Malcolm Turnbull and Paul Keating say Labor failing Australian sovereignty with AUKUS

Fromer prime ministers Malcolm Turnbull and Paul Keating

The following by Catherine Murphy and Daniel Hurst (The Guardian 2 February 2023) raises the objections by former Australian prime Ministers Malcolm Turnbull and Paul Keating over the loss of Australian sovereignty due to the AUKUS submarine pact. It will operate under the control of the United States.

Malcolm Turnbull says the Albanese government has failed to answer fundamental questions about the Aukus nuclear submarine pact, including whether the arrangement with the US and Britain compromises Australian sovereignty.

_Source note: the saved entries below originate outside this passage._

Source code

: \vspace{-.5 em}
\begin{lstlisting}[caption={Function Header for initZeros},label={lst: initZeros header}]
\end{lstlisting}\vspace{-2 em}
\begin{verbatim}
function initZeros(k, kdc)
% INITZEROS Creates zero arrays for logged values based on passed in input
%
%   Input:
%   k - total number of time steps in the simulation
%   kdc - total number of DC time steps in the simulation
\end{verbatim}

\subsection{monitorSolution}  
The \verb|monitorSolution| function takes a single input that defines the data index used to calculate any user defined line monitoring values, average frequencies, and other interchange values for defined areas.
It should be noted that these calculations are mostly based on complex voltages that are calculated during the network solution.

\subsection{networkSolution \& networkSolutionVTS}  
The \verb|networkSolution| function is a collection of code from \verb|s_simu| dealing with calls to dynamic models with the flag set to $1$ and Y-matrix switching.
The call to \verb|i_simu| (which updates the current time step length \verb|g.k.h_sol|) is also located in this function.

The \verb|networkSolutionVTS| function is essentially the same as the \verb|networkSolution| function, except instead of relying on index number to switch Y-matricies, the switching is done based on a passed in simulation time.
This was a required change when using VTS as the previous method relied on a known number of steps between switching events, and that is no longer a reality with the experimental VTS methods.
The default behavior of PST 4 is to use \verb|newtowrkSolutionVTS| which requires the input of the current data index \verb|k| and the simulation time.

Responding to a new signal from Anthony Albanese that Labor would have pursued the contentious agreement had he been in power at the time Scott Morrison landed the pact, the former prime minister said Australians were entitled to know the answer to basic questions, like whether we could operate our own military assets.

“Australians should reasonably expect that military capabilities acquired by their government should be sovereign capabilities,” Turnbull said on Thursday. “In all my time in government we understood a sovereign capability as being one that can be deployed, sustained and maintained by the Australian government in Australia.

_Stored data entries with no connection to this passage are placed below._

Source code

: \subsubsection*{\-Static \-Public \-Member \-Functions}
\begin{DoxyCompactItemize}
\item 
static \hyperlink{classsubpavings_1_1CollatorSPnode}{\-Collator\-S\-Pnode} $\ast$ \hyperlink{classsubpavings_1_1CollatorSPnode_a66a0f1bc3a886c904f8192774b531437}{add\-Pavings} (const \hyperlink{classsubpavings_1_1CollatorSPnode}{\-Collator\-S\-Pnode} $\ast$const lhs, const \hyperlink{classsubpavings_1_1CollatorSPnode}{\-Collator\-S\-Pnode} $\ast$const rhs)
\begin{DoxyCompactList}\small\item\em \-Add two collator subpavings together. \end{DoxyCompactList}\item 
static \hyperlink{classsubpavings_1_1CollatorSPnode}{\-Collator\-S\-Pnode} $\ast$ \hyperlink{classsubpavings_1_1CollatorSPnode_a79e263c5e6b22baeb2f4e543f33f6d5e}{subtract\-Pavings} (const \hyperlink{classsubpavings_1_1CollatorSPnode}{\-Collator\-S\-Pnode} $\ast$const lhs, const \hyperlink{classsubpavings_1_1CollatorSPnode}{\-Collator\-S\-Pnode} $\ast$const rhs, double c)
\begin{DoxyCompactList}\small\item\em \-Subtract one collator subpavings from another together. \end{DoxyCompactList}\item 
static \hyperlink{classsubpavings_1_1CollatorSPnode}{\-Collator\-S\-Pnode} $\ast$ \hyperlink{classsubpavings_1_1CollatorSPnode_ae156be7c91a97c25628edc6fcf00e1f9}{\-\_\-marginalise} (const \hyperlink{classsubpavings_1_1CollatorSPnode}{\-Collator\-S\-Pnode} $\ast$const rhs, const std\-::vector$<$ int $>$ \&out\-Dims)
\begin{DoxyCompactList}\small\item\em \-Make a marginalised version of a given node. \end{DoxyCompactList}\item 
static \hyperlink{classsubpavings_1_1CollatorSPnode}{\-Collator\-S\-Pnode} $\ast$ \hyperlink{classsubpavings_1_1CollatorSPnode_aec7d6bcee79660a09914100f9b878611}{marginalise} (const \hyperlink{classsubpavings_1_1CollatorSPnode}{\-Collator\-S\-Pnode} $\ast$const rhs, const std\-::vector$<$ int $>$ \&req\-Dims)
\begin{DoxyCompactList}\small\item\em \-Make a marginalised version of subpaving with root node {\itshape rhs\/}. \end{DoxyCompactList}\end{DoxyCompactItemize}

Anthony Albanese says he would likely have signed up to Aukus if he had been PM at the time.

“So the question on US-built nuclear-powered submarines is simply this: can they be operated, sustained and maintained by Australia without the support or supervision of the US Navy?

“If the answer is that US Navy assistance will be required that would mean, in any normal understanding of the term, that they are not Australian sovereign capabilities but rather that sovereignty would be shared with the US.

“If that is the case then this acquisition will be a momentous change which has not been acknowledged let alone debated.”

Turnbull has been raising this risk since the Morrison government reached agreement on the submarine proposal with Joe Biden and the then British prime minister Boris Johnson.

The former Labor prime minister Paul Keating has articulated very similar concerns, which has been an ongoing point of friction between himself and the current government.

Last October Keating said: “Because they’re nuclear submarines, they cannot be fielded without the technical support of the United States.

“If there’s interoperability it means our sovereignty, our freedom of decision and movement, is simply subordinated to the United States. No self-respecting Australian should ever put their hand up for our sovereignty being so wilfully suborned in this way.”

During a separate outing at the National Press Club in 2021, the former PM blasted both major Australian political parties for backing Aukus, arguing the plan was all about hawkish national security advisers who “can’t wait to get the staplers back on to the Americans”.

Aukus was championed by Morrison, who had claimed in the run-up to the 2022 election that “only this government would have initiated” it. Labor endorsed the arrangement in opposition despite concern from several neighbours in the region, including Indonesia and Malaysia, that it would help fuel a regional arms race.